It looks like Say can stay.
The House’s special committee looking into whether state Rep. Calvin Say actually lives in his district voted unanimously Friday that Say "is qualified to sit as the member representing the 20th District" — a rebuke to the latest challenge involving Say’s residency, the first one considered by the Legislature.
That decision from the six-member panel came after six Oahu residents asserted during this session that Say lives in Pauoa Valley — not the Palolo Valley home that he owns with his wife in the district that he represents. Say has said previously that he spends time at both places but that his residence is in Palolo, on 10th Avenue.
"People can have two houses. I wish I had two houses," quipped state Rep. Karl Rhoads, the committee’s chairman, after a less than 10-minute hearing on the matter. The way the law is written made it fairly straightforward to side with Say, he added. "If you read the stuff about residency, you see it’s just not as black-and-white as people would want it to be. And even if it was black-and-white … there was nothing even close to compelling to say that he’s abandoned, that this wasn’t his residence."
Say (D, Palolo-St. Louis Heights-Kaimuki) did not attend the committee’s hearing Friday. However, in a statement released after the committee’s decision, the longtime lawmaker and former House speaker said, "I hope we can finally put this behind us and get on with the people’s business."
The committee’s report now goes before the full House, which could consider its findings as early as Thursday.

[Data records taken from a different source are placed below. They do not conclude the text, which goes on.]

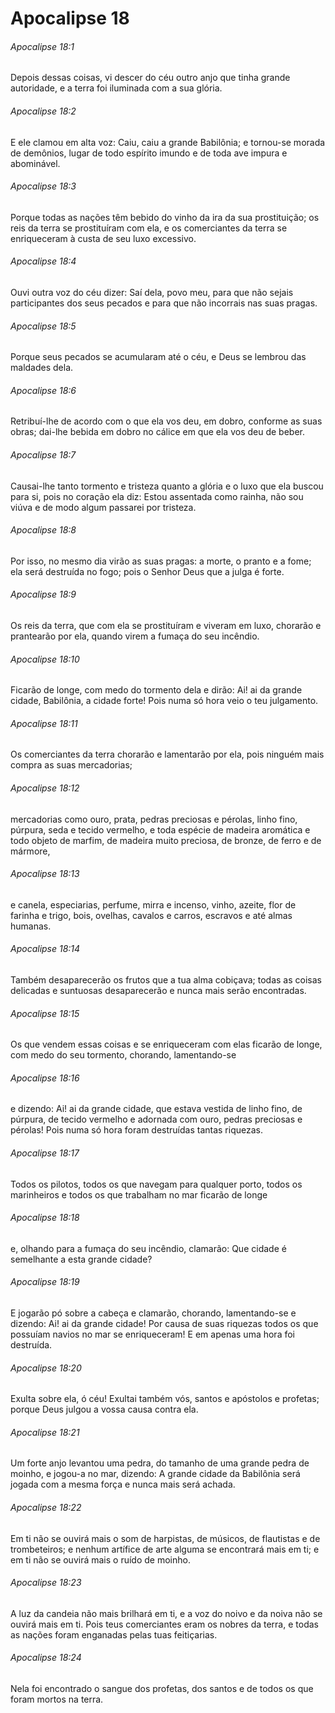 # Apocalipse 18

###### Apocalipse 18:1

Depois dessas coisas, vi descer do céu outro anjo que tinha grande autoridade, e a terra foi iluminada com a sua glória.

###### Apocalipse 18:2

E ele clamou em alta voz: Caiu, caiu a grande Babilônia; e tornou-se morada de demônios, lugar de todo espírito imundo e de toda ave impura e abominável.

###### Apocalipse 18:3

Porque todas as nações têm bebido do vinho da ira da sua prostituição; os reis da terra se prostituíram com ela, e os comerciantes da terra se enriqueceram à custa de seu luxo excessivo.

###### Apocalipse 18:4

Ouvi outra voz do céu dizer: Saí dela, povo meu, para que não sejais participantes dos seus pecados e para que não incorrais nas suas pragas.

###### Apocalipse 18:5

Porque seus pecados se acumularam até o céu, e Deus se lembrou das maldades dela.

###### Apocalipse 18:6

Retribuí-lhe de acordo com o que ela vos deu, em dobro, conforme as suas obras; dai-lhe bebida em dobro no cálice em que ela vos deu de beber.

###### Apocalipse 18:7

Causai-lhe tanto tormento e tristeza quanto a glória e o luxo que ela buscou para si, pois no coração ela diz: Estou assentada como rainha, não sou viúva e de modo algum passarei por tristeza.

###### Apocalipse 18:8

Por isso, no mesmo dia virão as suas pragas: a morte, o pranto e a fome; ela será destruída no fogo; pois o Senhor Deus que a julga é forte.

###### Apocalipse 18:9

Os reis da terra, que com ela se prostituíram e viveram em luxo, chorarão e prantearão por ela, quando virem a fumaça do seu incêndio.

###### Apocalipse 18:10

Ficarão de longe, com medo do tormento dela e dirão: Ai! ai da grande cidade, Babilônia, a cidade forte! Pois numa só hora veio o teu julgamento.

###### Apocalipse 18:11

Os comerciantes da terra chorarão e lamentarão por ela, pois ninguém mais compra as suas mercadorias;

###### Apocalipse 18:12

mercadorias como ouro, prata, pedras preciosas e pérolas, linho fino, púrpura, seda e tecido vermelho, e toda espécie de madeira aromática e todo objeto de marfim, de madeira muito preciosa, de bronze, de ferro e de mármore,

###### Apocalipse 18:13

e canela, especiarias, perfume, mirra e incenso, vinho, azeite, flor de farinha e trigo, bois, ovelhas, cavalos e carros, escravos e até almas humanas.

###### Apocalipse 18:14

Também desaparecerão os frutos que a tua alma cobiçava; todas as coisas delicadas e suntuosas desaparecerão e nunca mais serão encontradas.

###### Apocalipse 18:15

Os que vendem essas coisas e se enriqueceram com elas ficarão de longe, com medo do seu tormento, chorando, lamentando-se

###### Apocalipse 18:16

e dizendo: Ai! ai da grande cidade, que estava vestida de linho fino, de púrpura, de tecido vermelho e adornada com ouro, pedras preciosas e pérolas! Pois numa só hora foram destruídas tantas riquezas.

###### Apocalipse 18:17

Todos os pilotos, todos os que navegam para qualquer porto, todos os marinheiros e todos os que trabalham no mar ficarão de longe

###### Apocalipse 18:18

e, olhando para a fumaça do seu incêndio, clamarão: Que cidade é semelhante a esta grande cidade?

###### Apocalipse 18:19

E jogarão pó sobre a cabeça e clamarão, chorando, lamentando-se e dizendo: Ai! ai da grande cidade! Por causa de suas riquezas todos os que possuíam navios no mar se enriqueceram! E em apenas uma hora foi destruída.

###### Apocalipse 18:20

Exulta sobre ela, ó céu! Exultai também vós, santos e apóstolos e profetas; porque Deus julgou a vossa causa contra ela.

###### Apocalipse 18:21

Um forte anjo levantou uma pedra, do tamanho de uma grande pedra de moinho, e jogou-a no mar, dizendo: A grande cidade da Babilônia será jogada com a mesma força e nunca mais será achada.

###### Apocalipse 18:22

Em ti não se ouvirá mais o som de harpistas, de músicos, de flautistas e de trombeteiros; e nenhum artífice de arte alguma se encontrará mais em ti; e em ti não se ouvirá mais o ruído de moinho.

###### Apocalipse 18:23

A luz da candeia não mais brilhará em ti, e a voz do noivo e da noiva não se ouvirá mais em ti. Pois teus comerciantes eram os nobres da terra, e todas as nações foram enganadas pelas tuas feitiçarias.

###### Apocalipse 18:24

Nela foi encontrado o sangue dos profetas, dos santos e de todos os que foram mortos na terra.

Lance Collins, an attorney for the six voters who brought the challenge to the Legislature, said he was disappointment but not surprised at the decision. "There certainly wasn’t a thorough investigation," he said afterward. "If that’s the level of investigation that the House is going to do," then it really isn’t one, he said. The committee had previously held a hearing to get oral testimony and ask questions Feb. 13.
In an unusual move, Collins added that he and several of his clients would head straight to Honolulu Police Department headquarters following Friday’s hearing to file a criminal complaint against Rhoads and Bert Kobayashi Jr., Say’s attorney.
Collins this week asserted that Rhoads had improperly shared voter data with Kobayashi for two of Collins’ clients, including their telephone numbers, addresses and emails. Those two clients no longer live in Say’s district, but they’re among the six voters who brought the complaint. Rhoads wasn’t authorized to share tha data because it wasn’t for election purposes as required under state law, according to Collins.
Providing that information directly to Say’s camp "is not part of his investigation, and that is not an election purpose," Collins argued. "Whether it’s a crime or not, it’s totally inappropriate."
Rhoads called Collins’ assertions of wrongdoing "ridiculous," "nonsense" and a "red herring" to distract from the larger issues on Say’s residency.
"If he (Collins) had just been honest with us and given me or given Speaker Emeritus Say the information, it never would’ve come up," Rhoads said.
"I couldn’t have been more authorized," Rhoads added. "I’m the chair of an investigative committee where the first rule … was (that) the petitioners have to be registered voters in the district. That was the first thing we checked."
The House special committee found that most of the evidence provided by Say’s challengers had already been vetted in the previous four unsuccessful challenges against his residency — and that little has changed.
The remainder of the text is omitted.